* Data for analysis:

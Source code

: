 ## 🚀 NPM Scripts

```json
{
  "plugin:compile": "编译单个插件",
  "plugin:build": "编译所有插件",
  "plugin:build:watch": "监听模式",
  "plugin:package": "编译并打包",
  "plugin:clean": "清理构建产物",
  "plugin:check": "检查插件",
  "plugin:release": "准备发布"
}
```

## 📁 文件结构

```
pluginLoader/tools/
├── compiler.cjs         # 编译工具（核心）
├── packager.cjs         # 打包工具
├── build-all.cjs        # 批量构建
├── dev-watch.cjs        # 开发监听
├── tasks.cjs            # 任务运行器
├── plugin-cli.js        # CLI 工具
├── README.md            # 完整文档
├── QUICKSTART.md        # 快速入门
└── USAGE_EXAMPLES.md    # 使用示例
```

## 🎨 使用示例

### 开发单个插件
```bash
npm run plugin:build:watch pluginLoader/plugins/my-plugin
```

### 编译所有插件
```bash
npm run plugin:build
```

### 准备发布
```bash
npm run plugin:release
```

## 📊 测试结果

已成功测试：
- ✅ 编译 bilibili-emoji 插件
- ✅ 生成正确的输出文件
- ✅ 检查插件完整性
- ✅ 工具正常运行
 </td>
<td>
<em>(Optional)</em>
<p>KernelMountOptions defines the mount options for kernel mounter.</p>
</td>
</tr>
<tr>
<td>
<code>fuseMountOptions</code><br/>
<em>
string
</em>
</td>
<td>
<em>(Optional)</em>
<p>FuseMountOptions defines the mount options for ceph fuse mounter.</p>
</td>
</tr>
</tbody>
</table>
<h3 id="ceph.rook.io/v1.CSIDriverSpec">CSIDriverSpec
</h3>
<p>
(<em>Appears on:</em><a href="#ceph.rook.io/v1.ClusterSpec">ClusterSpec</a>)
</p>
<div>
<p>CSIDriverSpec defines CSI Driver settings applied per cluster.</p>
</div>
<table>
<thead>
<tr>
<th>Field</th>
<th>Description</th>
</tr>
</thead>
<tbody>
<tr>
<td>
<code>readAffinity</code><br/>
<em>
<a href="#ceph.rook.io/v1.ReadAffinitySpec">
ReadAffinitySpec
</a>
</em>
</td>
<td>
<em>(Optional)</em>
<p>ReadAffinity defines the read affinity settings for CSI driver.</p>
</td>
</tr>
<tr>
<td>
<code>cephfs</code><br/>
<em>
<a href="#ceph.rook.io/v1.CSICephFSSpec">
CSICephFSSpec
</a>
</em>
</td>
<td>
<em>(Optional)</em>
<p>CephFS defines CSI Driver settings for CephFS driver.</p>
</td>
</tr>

* What you need to do: Only the number is wanted: how many lines in the entries above include the word "release"?

* Your solution: 2